“Well, it’s no good to go till ’bout two o’clock, after his lunch. He won’t see me, even on parish matters, in the morning.”

The wheelwright nodded, and, without another word, Biggins went away, passing the cottage, with its drawn-down blinds, on tiptoe, and shaking his fist at a boy who was whistling as he went along the road.


Part 1, Chapter IX.

Orthodox to a Degree.

The Rev. Lawrence Paulby looked rather aghast at the changes Mr Mallow was effecting in the church, and sighed as he thought of the heart-burnings that were ever on the increase; but he said nothing, only went on with his daily routine of work, and did his best, to use his own words, “for everybody’s sake.”

Joe Biggins, as we have learned, had succeeded old Sammy Warmoth as far as a successor was wanted, and he now, in a most sheepish manner, looking appealingly at the Curate, wandered about the church as a verger, in a long black gown, and carrying a white wand, to his very great disgust and the amusement of the schoolboys, several of whom had tested its quality. The little old organ had been brought down from the loft where the singers used to sit, and placed in the chancel, where there was no room for it, so a kind of arched cupboard had been built expressly to contain it; and where the Rector’s and churchwardens’ families used to sit, close up by the communion rails, was now occupied by the surpliced choir, who weekly attempted a very bad imitation of a cathedral service. They chanted all the psalms to the Gregorian tones, item, the responses and the amens; and beginning always very flat, they gradually grew worse and worse, till, towards the close of the service, they would be singing a long way on towards a semitone beneath the organ, which always gave a toot to pitch the key for the Rector or Curate to start in intoning his part.
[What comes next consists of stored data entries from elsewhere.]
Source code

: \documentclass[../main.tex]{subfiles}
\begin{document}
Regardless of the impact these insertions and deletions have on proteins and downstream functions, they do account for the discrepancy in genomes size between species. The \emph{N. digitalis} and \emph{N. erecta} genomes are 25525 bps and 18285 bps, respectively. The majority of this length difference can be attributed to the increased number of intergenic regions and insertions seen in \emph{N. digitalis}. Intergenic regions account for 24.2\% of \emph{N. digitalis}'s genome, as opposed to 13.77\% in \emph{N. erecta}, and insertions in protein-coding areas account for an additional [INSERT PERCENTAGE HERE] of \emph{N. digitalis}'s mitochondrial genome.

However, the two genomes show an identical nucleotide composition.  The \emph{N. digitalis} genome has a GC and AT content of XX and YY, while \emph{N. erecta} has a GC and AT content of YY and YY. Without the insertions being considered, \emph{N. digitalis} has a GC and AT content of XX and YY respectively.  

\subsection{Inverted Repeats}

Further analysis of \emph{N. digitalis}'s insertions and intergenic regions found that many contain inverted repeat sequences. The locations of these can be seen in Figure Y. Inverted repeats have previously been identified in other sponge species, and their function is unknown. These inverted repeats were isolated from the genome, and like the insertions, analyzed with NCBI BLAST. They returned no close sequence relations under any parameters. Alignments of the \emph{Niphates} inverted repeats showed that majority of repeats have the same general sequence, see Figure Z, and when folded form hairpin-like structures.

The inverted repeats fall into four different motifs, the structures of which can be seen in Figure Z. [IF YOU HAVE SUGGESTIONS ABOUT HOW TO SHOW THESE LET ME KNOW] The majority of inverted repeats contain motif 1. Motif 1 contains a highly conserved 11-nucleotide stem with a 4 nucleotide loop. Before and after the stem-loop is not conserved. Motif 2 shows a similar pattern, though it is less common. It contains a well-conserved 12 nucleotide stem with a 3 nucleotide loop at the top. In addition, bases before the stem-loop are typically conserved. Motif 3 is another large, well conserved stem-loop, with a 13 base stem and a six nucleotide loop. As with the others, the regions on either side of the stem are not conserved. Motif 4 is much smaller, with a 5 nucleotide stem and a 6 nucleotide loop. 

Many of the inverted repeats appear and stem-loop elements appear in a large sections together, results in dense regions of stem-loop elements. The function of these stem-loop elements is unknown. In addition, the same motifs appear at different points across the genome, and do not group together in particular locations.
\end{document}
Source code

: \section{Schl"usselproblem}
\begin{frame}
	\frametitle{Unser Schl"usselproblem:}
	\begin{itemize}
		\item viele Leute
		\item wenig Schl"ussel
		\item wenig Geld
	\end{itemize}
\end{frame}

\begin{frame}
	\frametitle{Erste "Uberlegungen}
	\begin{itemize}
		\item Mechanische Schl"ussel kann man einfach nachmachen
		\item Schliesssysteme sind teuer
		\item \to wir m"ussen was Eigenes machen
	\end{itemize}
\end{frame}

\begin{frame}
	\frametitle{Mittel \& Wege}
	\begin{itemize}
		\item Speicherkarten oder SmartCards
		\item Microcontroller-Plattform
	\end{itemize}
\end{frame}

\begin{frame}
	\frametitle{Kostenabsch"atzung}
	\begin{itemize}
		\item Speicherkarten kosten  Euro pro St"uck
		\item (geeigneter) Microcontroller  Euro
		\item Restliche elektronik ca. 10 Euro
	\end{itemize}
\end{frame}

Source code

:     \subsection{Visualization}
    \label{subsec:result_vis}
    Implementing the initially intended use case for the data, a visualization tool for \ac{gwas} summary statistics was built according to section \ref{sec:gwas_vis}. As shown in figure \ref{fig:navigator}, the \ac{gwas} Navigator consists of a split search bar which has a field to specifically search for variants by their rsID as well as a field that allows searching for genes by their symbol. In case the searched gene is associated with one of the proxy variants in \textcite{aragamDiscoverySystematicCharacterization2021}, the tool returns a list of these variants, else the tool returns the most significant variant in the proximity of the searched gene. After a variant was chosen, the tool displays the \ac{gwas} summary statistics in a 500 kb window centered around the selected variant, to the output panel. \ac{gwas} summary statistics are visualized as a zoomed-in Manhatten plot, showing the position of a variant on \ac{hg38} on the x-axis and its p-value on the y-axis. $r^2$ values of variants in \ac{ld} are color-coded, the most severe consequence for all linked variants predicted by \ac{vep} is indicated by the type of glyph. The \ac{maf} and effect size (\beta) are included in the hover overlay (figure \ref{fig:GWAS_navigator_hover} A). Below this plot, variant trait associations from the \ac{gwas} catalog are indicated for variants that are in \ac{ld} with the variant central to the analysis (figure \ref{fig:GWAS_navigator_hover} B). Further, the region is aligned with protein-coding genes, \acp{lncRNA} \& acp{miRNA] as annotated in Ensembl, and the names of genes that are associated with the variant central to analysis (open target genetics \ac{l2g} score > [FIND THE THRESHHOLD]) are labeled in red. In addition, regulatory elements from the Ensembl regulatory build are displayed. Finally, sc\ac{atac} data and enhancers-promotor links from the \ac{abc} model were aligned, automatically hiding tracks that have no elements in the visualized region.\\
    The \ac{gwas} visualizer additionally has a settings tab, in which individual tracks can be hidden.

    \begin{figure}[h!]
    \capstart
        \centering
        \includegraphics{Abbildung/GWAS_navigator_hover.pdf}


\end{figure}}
The very first Sunday that this was tried, Mr Lawrence Paulby broke out into a vexatious perspiration that made his head shine; for in spite of all his practice at the schoolroom, no matter how he tried to draw their attention to the coming task, dwelling as he did upon such words at the end of a prayer as “Be with us all—ever—m—o—r—e,” the chanted “Amen,” delivered out of tune by the inattentive young surpliced choir, aided and abetted by the schoolmaster Bone’s bass, was something so shocking that, if it had been anything but a sacred service, it might have been called a burlesque.

It did not matter whether he was himself intoning, or listening to Mr Mallow’s rich deep voice, the Curate always sat in agony lest any one should laugh, a horror that he could not contemplate without a shudder, and he wished in his heart that the Rector would take it into his head to go again.